Regular irrigation after planting encourages rapid root growth that is essential for tree establishment.  Trees provided with regular irrigation through the first growing season after transplanting require about 3 months (hardiness zones 9-11), 6 months (hardiness zones 7-8), or one year or more (hardiness zones 2-6) per inch of trunk diameter to fully establish roots in the landscape soil. Trees in desert climates may take longer to establish.  Trees that are under-irrigated during this establishment period (and most trees are) often require additional time to establish because roots grow more slowly.   Be prepared to irrigate through the entire establishment period, especially during periods of drought.

Irrigation also helps maintain and encourage the desirable dominant leader in the tree canopy on large-maturing trees.  Instead of a dominant leader, trees that are under-irrigated during the establishment period often develop undesirable, low, co-dominant stems and double leaders that can split from the tree later.

Unlike established plants, which do best with deep, infrequent irrigation, research clearly shows that recently transplanted trees and shrubs establish quickest with light, frequent irrigation.  For trees planted in spring or summer, provide one (cooler hardiness zones) to three irrigations (warmer hardiness zones) each week during the first few months after planting.  Daily irrigation in the warmest hardiness zones provides the quickest establishment.  Following the initial few months of frequent irrigation, provide weekly irrigation until plants are fully established.  With every irrigation, apply one (cool climates) to two (warm climates) gallons of water per inch trunk diameter (e.g. 2 to 4 gallons for a 2-inch tree) over the root ball only.  In most landscapes that receive more than 30 inches of rain or irrigation annually, if the mulch area is maintained weed-free, irrigation does not need to be applied outside of the root ball.  Never add water if the root ball is saturated.

In cooler hardiness zones, in all but the driest years, irrigation of spring- and summer-planted trees usually can be discontinued once fall color has begun. Irrigation of fall planted trees, however, should be continued until foliage has dropped from the deciduous trees in the region.  In warmer climates, irrigate fall-and winter-planted trees as described for the spring- and summer-planted trees.
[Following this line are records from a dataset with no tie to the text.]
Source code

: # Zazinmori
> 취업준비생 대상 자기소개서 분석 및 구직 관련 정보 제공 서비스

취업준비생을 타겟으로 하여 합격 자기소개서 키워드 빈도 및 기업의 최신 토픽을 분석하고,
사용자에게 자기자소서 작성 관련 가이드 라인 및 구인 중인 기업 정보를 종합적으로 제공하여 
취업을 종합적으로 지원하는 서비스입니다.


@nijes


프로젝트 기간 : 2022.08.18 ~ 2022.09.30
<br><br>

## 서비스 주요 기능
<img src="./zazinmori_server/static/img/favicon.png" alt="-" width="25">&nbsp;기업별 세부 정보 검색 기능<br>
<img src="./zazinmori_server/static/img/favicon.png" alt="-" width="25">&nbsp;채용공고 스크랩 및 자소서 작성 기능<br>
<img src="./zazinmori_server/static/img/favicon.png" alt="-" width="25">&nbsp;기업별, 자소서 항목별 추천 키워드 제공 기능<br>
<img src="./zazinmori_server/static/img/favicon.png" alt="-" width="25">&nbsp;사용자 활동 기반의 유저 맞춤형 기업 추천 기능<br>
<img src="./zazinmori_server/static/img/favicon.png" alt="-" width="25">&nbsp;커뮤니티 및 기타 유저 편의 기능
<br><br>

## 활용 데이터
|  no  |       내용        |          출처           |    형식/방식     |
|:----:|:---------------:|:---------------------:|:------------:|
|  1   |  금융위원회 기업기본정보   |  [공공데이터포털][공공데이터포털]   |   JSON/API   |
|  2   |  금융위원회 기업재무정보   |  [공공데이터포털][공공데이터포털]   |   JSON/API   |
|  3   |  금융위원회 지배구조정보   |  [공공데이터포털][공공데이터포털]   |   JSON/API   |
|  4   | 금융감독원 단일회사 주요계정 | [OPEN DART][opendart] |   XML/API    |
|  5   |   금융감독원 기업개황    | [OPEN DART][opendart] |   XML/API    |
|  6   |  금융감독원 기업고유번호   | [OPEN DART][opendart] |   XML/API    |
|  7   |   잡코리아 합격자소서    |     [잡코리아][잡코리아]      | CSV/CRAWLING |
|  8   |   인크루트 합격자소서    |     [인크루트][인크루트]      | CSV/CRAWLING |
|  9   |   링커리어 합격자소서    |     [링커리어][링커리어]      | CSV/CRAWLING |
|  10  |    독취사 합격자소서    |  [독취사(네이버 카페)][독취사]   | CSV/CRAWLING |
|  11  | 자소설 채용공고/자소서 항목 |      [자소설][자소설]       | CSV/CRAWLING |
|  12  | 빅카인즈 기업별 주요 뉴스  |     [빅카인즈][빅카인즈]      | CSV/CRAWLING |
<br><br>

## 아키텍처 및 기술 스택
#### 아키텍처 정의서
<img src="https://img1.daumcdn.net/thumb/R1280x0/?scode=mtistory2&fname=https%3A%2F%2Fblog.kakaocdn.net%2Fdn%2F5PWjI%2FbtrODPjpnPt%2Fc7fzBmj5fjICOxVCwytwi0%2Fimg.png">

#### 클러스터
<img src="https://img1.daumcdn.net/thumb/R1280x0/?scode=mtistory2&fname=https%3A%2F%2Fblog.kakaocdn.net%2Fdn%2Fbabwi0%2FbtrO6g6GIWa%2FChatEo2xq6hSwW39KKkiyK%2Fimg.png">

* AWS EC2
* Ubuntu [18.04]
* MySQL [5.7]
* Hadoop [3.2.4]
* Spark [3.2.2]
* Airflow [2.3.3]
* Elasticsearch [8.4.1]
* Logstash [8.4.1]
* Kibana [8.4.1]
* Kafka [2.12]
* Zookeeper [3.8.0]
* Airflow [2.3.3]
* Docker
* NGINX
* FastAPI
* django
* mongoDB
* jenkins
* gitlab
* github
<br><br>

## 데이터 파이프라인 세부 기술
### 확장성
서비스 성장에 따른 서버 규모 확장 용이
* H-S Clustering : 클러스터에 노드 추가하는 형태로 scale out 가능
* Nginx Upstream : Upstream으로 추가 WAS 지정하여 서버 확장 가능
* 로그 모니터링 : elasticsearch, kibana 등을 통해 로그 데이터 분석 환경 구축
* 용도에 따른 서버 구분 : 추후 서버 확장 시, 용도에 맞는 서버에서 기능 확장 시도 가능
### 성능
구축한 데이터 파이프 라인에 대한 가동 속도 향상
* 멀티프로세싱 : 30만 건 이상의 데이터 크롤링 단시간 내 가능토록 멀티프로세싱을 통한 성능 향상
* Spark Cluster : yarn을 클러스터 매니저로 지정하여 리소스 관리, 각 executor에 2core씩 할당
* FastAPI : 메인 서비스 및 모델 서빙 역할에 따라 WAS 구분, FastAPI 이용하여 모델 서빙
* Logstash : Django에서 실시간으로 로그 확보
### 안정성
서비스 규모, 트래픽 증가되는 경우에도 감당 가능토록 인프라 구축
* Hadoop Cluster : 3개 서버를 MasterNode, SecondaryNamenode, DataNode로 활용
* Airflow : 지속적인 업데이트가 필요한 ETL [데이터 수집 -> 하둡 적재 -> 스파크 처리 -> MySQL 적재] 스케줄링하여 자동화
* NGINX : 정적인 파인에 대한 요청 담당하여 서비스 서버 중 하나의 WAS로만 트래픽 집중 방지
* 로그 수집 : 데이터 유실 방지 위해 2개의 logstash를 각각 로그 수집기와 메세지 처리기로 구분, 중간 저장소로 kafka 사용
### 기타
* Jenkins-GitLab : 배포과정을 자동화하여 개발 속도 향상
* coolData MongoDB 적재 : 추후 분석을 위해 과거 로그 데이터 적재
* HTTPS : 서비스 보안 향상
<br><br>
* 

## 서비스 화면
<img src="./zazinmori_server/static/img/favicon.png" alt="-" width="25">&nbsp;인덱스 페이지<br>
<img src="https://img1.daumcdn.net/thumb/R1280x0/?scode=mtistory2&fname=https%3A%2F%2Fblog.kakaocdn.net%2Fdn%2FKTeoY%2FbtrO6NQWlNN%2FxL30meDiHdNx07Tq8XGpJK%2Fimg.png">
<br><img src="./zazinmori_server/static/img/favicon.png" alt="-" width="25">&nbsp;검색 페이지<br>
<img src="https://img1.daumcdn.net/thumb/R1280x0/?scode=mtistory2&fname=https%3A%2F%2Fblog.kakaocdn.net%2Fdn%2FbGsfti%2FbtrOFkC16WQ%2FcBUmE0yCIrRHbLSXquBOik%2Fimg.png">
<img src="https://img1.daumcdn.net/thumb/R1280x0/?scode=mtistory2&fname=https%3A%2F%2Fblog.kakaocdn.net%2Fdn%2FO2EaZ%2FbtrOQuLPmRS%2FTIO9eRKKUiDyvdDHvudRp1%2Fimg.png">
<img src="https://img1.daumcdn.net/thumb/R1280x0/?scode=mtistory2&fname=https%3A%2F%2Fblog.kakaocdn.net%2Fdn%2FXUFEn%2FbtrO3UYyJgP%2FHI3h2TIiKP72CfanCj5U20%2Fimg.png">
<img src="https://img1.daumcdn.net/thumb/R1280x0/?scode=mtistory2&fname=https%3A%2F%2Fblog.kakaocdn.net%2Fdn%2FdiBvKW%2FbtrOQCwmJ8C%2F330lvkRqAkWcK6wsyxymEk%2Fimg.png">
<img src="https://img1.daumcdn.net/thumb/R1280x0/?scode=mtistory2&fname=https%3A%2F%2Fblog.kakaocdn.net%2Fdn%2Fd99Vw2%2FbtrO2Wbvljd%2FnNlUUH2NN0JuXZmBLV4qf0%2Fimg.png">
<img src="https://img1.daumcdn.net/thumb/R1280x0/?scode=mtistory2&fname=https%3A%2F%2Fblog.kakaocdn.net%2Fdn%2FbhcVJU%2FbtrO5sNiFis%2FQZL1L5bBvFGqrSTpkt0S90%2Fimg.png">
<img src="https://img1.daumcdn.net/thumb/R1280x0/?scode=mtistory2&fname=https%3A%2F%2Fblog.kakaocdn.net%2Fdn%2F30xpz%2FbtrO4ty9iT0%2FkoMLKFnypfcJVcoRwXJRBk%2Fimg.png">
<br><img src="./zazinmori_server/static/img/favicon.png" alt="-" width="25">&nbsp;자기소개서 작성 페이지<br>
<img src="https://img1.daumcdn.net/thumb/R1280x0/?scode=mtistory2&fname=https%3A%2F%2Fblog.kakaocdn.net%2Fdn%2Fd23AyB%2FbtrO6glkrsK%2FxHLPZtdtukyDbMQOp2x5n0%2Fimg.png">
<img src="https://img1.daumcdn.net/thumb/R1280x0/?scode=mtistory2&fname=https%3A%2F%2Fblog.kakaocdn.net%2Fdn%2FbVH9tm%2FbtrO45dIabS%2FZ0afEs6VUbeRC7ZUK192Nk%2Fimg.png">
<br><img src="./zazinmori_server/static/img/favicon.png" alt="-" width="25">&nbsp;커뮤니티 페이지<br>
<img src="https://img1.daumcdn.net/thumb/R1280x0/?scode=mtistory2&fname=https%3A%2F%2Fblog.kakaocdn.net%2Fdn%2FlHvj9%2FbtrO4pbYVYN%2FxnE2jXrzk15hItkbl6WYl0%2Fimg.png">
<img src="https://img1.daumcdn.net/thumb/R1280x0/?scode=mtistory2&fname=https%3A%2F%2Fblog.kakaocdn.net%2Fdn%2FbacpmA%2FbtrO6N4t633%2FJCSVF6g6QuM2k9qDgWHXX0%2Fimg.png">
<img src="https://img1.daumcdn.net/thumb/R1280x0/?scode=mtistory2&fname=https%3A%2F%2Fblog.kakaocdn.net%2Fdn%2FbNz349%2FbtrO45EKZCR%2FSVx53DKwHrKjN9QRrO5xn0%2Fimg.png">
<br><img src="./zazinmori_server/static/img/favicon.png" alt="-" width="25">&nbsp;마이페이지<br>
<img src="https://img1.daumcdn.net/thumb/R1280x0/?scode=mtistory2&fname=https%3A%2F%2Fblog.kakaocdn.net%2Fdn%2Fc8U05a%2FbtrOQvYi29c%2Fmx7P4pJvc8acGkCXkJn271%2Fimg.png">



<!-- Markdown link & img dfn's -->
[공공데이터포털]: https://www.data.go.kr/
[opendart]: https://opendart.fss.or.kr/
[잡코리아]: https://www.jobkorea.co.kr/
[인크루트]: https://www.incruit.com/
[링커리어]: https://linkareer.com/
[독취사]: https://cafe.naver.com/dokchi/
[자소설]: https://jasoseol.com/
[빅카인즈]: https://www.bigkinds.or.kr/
In drier, desert climates there is benefit to be gained from applying additional irrigation outside of the root ball area. This is best done by making a large diameter berm four to six inches high, then filling it with water so it percolates into the soil.  For the first two years, irrigate twice each week through the spring, once per week in summer provided monsoons arrive, and twice each week again in fall if it remains warm.  Taper off watering to once or twice each month in winter and resume twice weekly next spring.  For years three to five, water twice per month in spring, summer, and fall and once or twice per month in winter.  During years five through seven, water once every three weeks in warm weather and once every six weeks in winter.  After this, the drought-tolerant desert trees should be able to survive on natural rainfall.

Trees with good, strong structure need no pruning at planting, except to remove broken twigs.  Do not remove branches to compensate for root loss - research has shown that this can be detrimental to establishment.

Pests, Diseases and Damaging Agents
Pests:  Relatively few insects attack European hornbeam.  Maple phenacoccus forms white cottony masses on the undersides of the leaves.  Two-lined chestnut borer can cause dieback. Japanese beetles devour large volumes of foliage if given the chance. Potentially resistant to the Asian Longhorn Beetle.

Diseases: None are normally very serious.  Several fungi cause leaf spots on Hornbeam.  Leaf spots are not serious so control measures are usually not needed. Canker caused by several fungi causes infected branches to dieback and entire trees die if the trunk is infected and girdled. Powdery mildew causes a white powdery growth on the leaves.